● **What is needed**:
Among the records below, find the lines with the word "hline" and copy them.

● **Record set**:
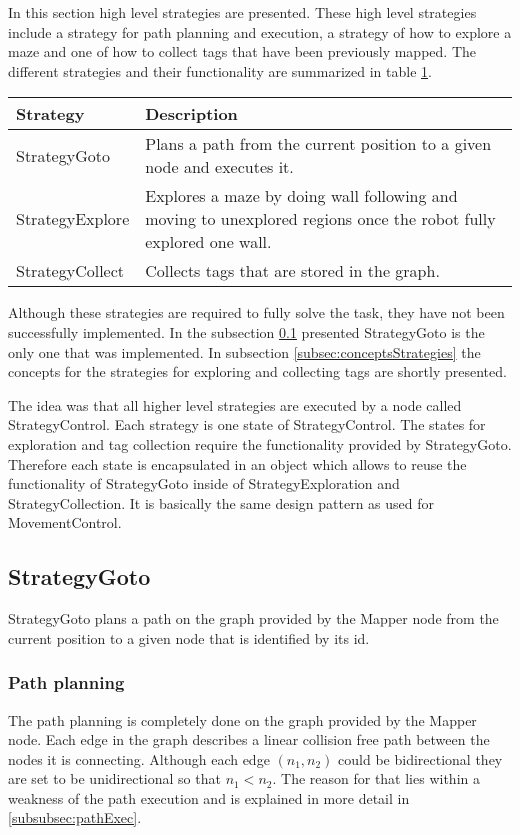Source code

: In this section high level strategies are presented. These high level strategies include a strategy for path planning and execution, a strategy of
how to explore a maze and one of how to collect tags that have been previously mapped. The different strategies and their functionality are summarized in table \ref{table:strategies}.

\begin{table}[h]
\label{table:strategies}
\center
  \begin{tabular}{l|p{10cm}}
    \textbf{Strategy} & \textbf{Description} \\ \hline
    StrategyGoto & Plans a path from the current position to a given node and executes it.  \\ \hline
    StrategyExplore & Explores a maze by doing wall following and moving to unexplored regions once the robot fully explored one wall. \\ \hline
    StrategyCollect & Collects tags that are stored in the graph. \\
    \hline
  \end{tabular}
\end{table}

Although these strategies are required to fully solve the task, they have not been successfully implemented. In the subsection \ref{subsec:goto} presented StrategyGoto is the only one that was implemented. In subsection \ref{subsec:conceptsStrategies} the concepts for the strategies for exploring and collecting tags are shortly presented.

The idea was that all higher level strategies are executed by a node called StrategyControl. Each strategy is one state of StrategyControl. 
The states for exploration and tag collection require the functionality provided by StrategyGoto. Therefore each state is encapsulated in an object which allows to reuse the functionality of StrategyGoto inside of StrategyExploration and StrategyCollection. It is basically the same design pattern as used for MovementControl.

\subsection{StrategyGoto}
\label{subsec:goto}
StrategyGoto plans a path on the graph provided by the Mapper node from the current position to a given node that is identified by its id.
\subsubsection{Path planning}
\label{pathplanning}
The path planning is completely done on the graph provided by the Mapper node. Each edge in the graph describes a linear collision free path between the nodes it is connecting. Although each edge $(n_1,n_2)$ could be bidirectional they are set to be unidirectional so that $n_1 < n_2$. The reason for that lies within a weakness of the path execution and is explained in more detail in \ref{subsubsec:pathExec}. 

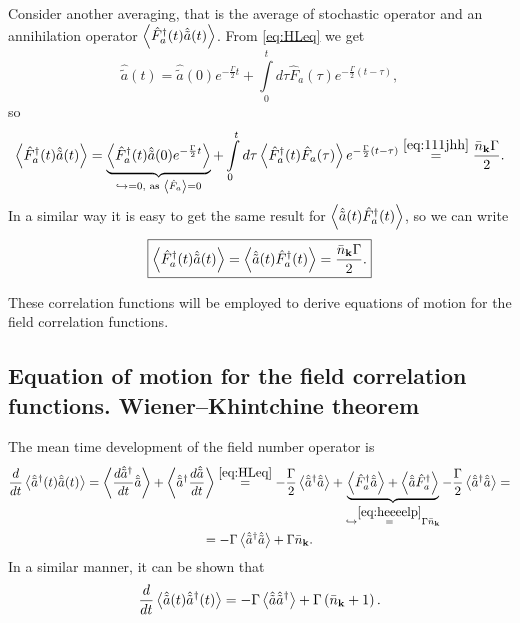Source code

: Consider another averaging, that is the average of stochastic operator and an annihilation operator $\left\langle {\hat{F}_a^{\dagger}(t) \hat{\tilde{a}}(t)} \right\rangle$.
From \eqref{eq:HLeq} we get
\begin{equation}
	\hat{\tilde{a}}(t) = \hat{\tilde{a}}(0) e^{- \frac{\Gamma}{2}t} + \int \limits_0^t  d \tau \hat{F}_a(\tau)e^{- \frac{\Gamma}{2}(t - \tau)},
\end{equation}
so
\begin{equation}
	\left\langle {\hat{F}_a^{\dagger}(t) \hat{\tilde{a}}(t)} \right\rangle = \underbrace{\left\langle {\hat{F}_a^{\dagger}(t) \hat{\tilde{a}}(0)e^{- \frac{\Gamma}{2}t}} \right\rangle}_{\hookrightarrow=0, \text{ as } \left\langle {\hat{F}_a} \right\rangle=0} + \int \limits_0^t d\tau \left\langle {\hat{F}_a^{\dagger}(t) \hat{F}_a(\tau)} \right\rangle e^{- \frac{\Gamma}{2}(t - \tau)} \overset{\eqref{eq:111jhh}}{=} \frac{\bar{n}_{\mathbf{k}}\Gamma}{2}.
\end{equation}
In a similar way it is easy to get the same result for $\left\langle {\hat{\tilde{a}}(t) \hat{F}_a^{\dagger}(t) } \right\rangle$, so we can write
\begin{equation}
	\boxed{	\left\langle {\hat{F}_a^{\dagger}(t) \hat{\tilde{a}}(t)} \right\rangle = \left\langle {\hat{\tilde{a}}(t) \hat{F}_a^{\dagger}(t) } \right\rangle =  \frac{\bar{n}_{\mathbf{k}}\Gamma}{2}.}
	\label{eq:heeeelp}
\end{equation}

These correlation functions will be employed to derive equations of motion for the field correlation functions.

\subsection{Equation of motion for the field correlation functions. Wiener--Khintchine theorem}

The mean time development of the field number operator is
\begin{multline}
	\frac{d}{dt} \left\langle {\hat{\tilde{a}}^{\dagger}(t) \hat{\tilde{a}}(t)} \right\rangle  = \left\langle { \frac{d\hat{\tilde{a}}^{\dagger}}{dt} \hat{\tilde{a}}} \right\rangle + \left\langle {\hat{\tilde{a}}^{\dagger} \frac{d\hat{\tilde{a}}}{dt}} \right\rangle \overset{\eqref{eq:HLeq}}{=} - \frac{\Gamma}{2} \left\langle {\hat{\tilde{a}}^{\dagger} \hat{\tilde{a}}} \right\rangle + \underbrace{\left\langle {\hat{F}_a^{\dagger} \hat{\tilde{a}}} \right\rangle + \left\langle {\hat{\tilde{a}} \hat{F}_a^{\dagger}} \right\rangle}_{\hookrightarrow \overset{\eqref{eq:heeeelp}}{=} \Gamma \bar{n}_{\mathbf{k}}}  - \frac{\Gamma}{2} \left\langle {\hat{\tilde{a}}^{\dagger} \hat{\tilde{a}}} \right\rangle = \\ = - \Gamma \left\langle {\hat{\tilde{a}}^{\dagger} \hat{\tilde{a}}} \right\rangle + \Gamma \bar{n}_{\mathbf{k}}.
\end{multline}
In a similar manner, it can be shown that
\begin{equation}
	\frac{d}{dt} \left\langle {\hat{\tilde{a}}(t) \hat{\tilde{a}}^{\dagger}(t)} \right\rangle = - \Gamma \left\langle {\hat{\tilde{a}} \hat{\tilde{a}}^{\dagger}} \right\rangle + \Gamma \left(\bar{n}_{\mathbf{k}}+1\right).
\end{equation}

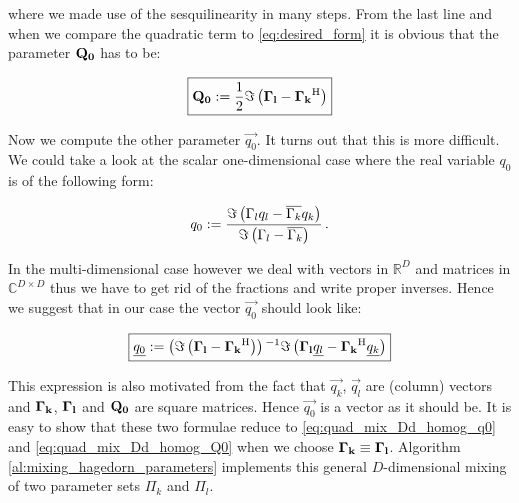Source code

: where we made use of the sesquilinearity in many steps. From the last line and when
we compare the quadratic term to \eqref{eq:desired_form} it is obvious that the
parameter $\mathbf{Q_0}$ has to be:

\begin{equation} \label{eq:quad_mix_Dd_inhomog_Q0}
\boxed{
  \mathbf{Q_0} := \frac{1}{2}\Im\left( \mathbf{\Gamma_l} - \mathbf{\Gamma_k}{}^{\textnormal{H}} \right)
}
\end{equation}

Now we compute the other parameter $\vec{q_0}$. It turns out that this is more difficult.
We could take a look at the scalar one-dimensional case where the real variable
$q_0$ is of the following form:

\begin{equation*}
  q_0 := \frac{\Im\left( \Gamma_l q_l - \overline{\Gamma_k}q_k \right)}{\Im\left( \Gamma_l - \overline{\Gamma_k} \right)} \,.
\end{equation*}

In the multi-dimensional case however we deal with vectors in $\mathbb{R}^D$ and
matrices in $\mathbb{C}^{D \times D}$ thus we have to get rid of the fractions
and write proper inverses. Hence we suggest that in our case the vector $\vec{q_0}$
should look like:

\begin{equation} \label{eq:quad_mix_Dd_inhomog_q0}
\boxed{
  \underline{q_0} := \left( \Im\left( \mathbf{\Gamma_l} - \mathbf{\Gamma_k}{}^{\textnormal{H}} \right) \right){}^{-1} \Im\left( \mathbf{\Gamma_l} \underline{q_l} - \mathbf{\Gamma_k}{}^{\textnormal{H}} \underline{q_k} \right)
}
\end{equation}

This expression is also motivated from the fact that $\vec{q_k}$, $\vec{q_l}$ are (column)
vectors and $\mathbf{\Gamma_k}$, $\mathbf{\Gamma_l}$ and $\mathbf{Q_0}$ are square matrices.
Hence $\vec{q_0}$ is a vector as it should be. It is easy to show that these two
formulae reduce to \eqref{eq:quad_mix_Dd_homog_q0} and  \eqref{eq:quad_mix_Dd_homog_Q0} when we
choose $\mathbf{\Gamma_k} \equiv \mathbf{\Gamma_l}$. Algorithm \ref{al:mixing_hagedorn_parameters}
implements this general $D$-dimensional mixing of two parameter sets $\Pi_k$ and $\Pi_l$.


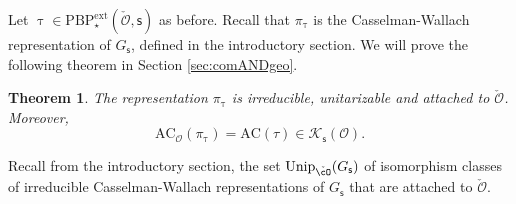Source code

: \documentclass[12pt,a4paper]{amsart}
\newcommand{\CK}{{\mathcal {K}}}
\newcommand{\CO}{{\mathcal {O}}}
\numberwithin{equation}{section}
\newtheorem{thm}{Theorem}[section]
\theoremstyle{remark}
\def\Unip{\mathrm{Unip}}
\def\PBPe{\mathrm{PBP}^{\mathrm{ext}}}
\begin{document}
Let $\uptau\in \PBPe_\star(\check \CO,\mathsf s)$  as before. Recall that $\pi_\uptau$ is the Casselman-Wallach representation of $G_{\mathsf s}$, defined in the introductory section.
We will prove the following theorem in Section \ref{sec:comANDgeo}.

\begin{thm}\label{thmpitau}
The representation $\pi_\uptau$ is irreducible, unitarizable and attached to $\check \CO$. Moreover,
\[
\mathrm{AC}_\CO(\pi_\uptau)=\mathrm{AC}(\tau)\in \CK_{\mathsf s}(\CO).
\]
\end{thm}


Recall from the introductory section, the set $\Unip_{\check \cO}(G_\mathsf s)$ of isomorphism classes of irreducible Casselman-Wallach representations of $G_\mathsf s$ that are attached to $\check \CO$.
\end{document}
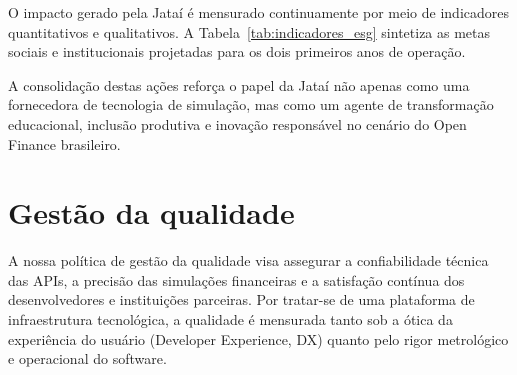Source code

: \documentclass[
  12pt,
  openright,
  oneside,
  a4paper,
  brazilian
]{abntex2}
\begin{document}
O impacto gerado pela Jataí é mensurado continuamente por meio de indicadores quantitativos e qualitativos. A Tabela~\ref{tab:indicadores_esg} sintetiza as metas sociais e institucionais projetadas para os dois primeiros anos de operação.

\begin{table}[htbp]
\centering
\caption{Matriz de indicadores de impacto social e sustentabilidade.}
\label{tab:indicadores_esg}
\end{table}

A consolidação destas ações reforça o papel da Jataí não apenas como uma fornecedora de tecnologia de simulação, mas como um agente de transformação educacional, inclusão produtiva e inovação responsável no cenário do Open Finance brasileiro.

\chapter{Gestão da qualidade}
\label{cap:gestao_qualidade}

A nossa política de gestão da qualidade visa assegurar a confiabilidade técnica das APIs, a precisão das simulações financeiras e a satisfação contínua dos desenvolvedores e instituições parceiras. Por tratar-se de uma plataforma de infraestrutura tecnológica, a qualidade é mensurada tanto sob a ótica da experiência do usuário (Developer Experience, DX) quanto pelo rigor metrológico e operacional do software.
\end{document}
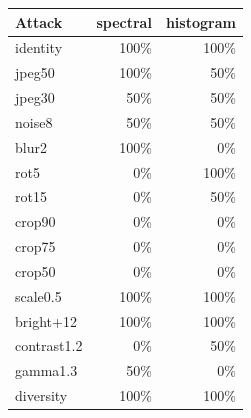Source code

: \begin{tabular}{lrr}
\toprule
Attack & spectral & histogram \\
\midrule
identity & 100\% & 100\% \\
jpeg50 & 100\% & 50\% \\
jpeg30 & 50\% & 50\% \\
noise8 & 50\% & 50\% \\
blur2 & 100\% & 0\% \\
rot5 & 0\% & 100\% \\
rot15 & 0\% & 50\% \\
crop90 & 0\% & 0\% \\
crop75 & 0\% & 0\% \\
crop50 & 0\% & 0\% \\
scale0.5 & 100\% & 100\% \\
bright+12 & 100\% & 100\% \\
contrast1.2 & 0\% & 50\% \\
gamma1.3 & 50\% & 0\% \\
\midrule
diversity & 100\% & 100\% \\
\bottomrule
\end{tabular}
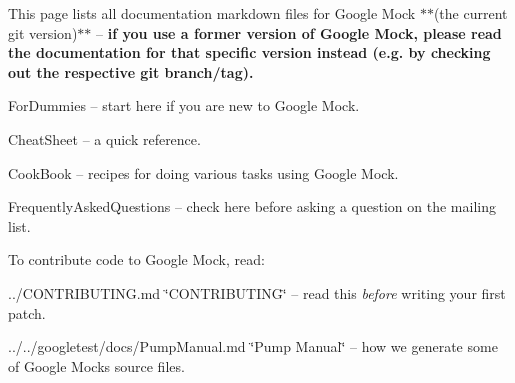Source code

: This page lists all documentation markdown files for Google Mock $\ast$$\ast$(the current git version)$\ast$$\ast$ -- {\bfseries if you use a former version of Google Mock, please read the documentation for that specific version instead (e.\+g. by checking out the respective git branch/tag).}


\begin{DoxyItemize}
\item For\+Dummies -- start here if you are new to Google Mock.
\item Cheat\+Sheet -- a quick reference.
\item Cook\+Book -- recipes for doing various tasks using Google Mock.
\item Frequently\+Asked\+Questions -- check here before asking a question on the mailing list.
\end{DoxyItemize}

To contribute code to Google Mock, read\+:


\begin{DoxyItemize}
\item ../\+C\+O\+N\+T\+R\+I\+B\+U\+T\+I\+NG.md \char`\"{}\+C\+O\+N\+T\+R\+I\+B\+U\+T\+I\+N\+G\char`\"{} -- read this {\itshape before} writing your first patch.
\item ../../googletest/docs/\+Pump\+Manual.md \char`\"{}\+Pump Manual\char`\"{} -- how we generate some of Google Mock\textquotesingle{}s source files. 
\end{DoxyItemize}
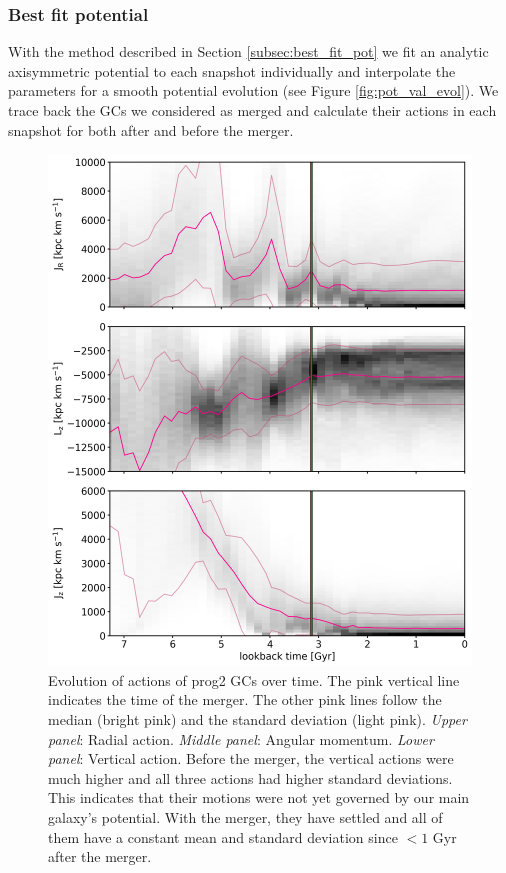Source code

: \subsubsection{Best fit potential}\label{subsubsec:GCs_action_time_right_pot}
With the method described in Section \ref{subsec:best_fit_pot} we fit an analytic axisymmetric potential to each snapshot individually and interpolate the parameters for a smooth potential evolution (see Figure \ref{fig:pot_val_evol}). We trace back the \acp{GC} we considered as merged and calculate their actions in each snapshot for both after and before the merger. 
\begin{figure}[htbp]
\captionsetup{format=plain}
    \centering
	\includegraphics[width=\textwidth]{plots/Dynamics/prog2/action_time_evolution_wodisk_hist_mean.png}

	\caption{Evolution of actions of prog2 \acp{GC} over time. The pink vertical line indicates the time of the merger. The other pink lines follow the median (bright pink) and the standard deviation (light pink). \textit{Upper panel}: Radial action. \textit{Middle panel}: Angular momentum. \textit{Lower panel}: Vertical action. Before the merger, the vertical actions were much higher and all three actions had higher standard deviations. This indicates that their motions were not yet governed by our main galaxy's potential. With the merger, they have settled and all of them have a constant mean and standard deviation since $<1$ Gyr after the merger.}\label{fig:actions_time_evolution_prog2}
\end{figure}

● **The completed task**:
    \textbf{Strategy} & \textbf{Description} \\ \hline
    StrategyGoto & Plans a path from the current position to a given node and executes it.  \\ \hline
    StrategyExplore & Explores a maze by doing wall following and moving to unexplored regions once the robot fully explored one wall. \\ \hline
    \hline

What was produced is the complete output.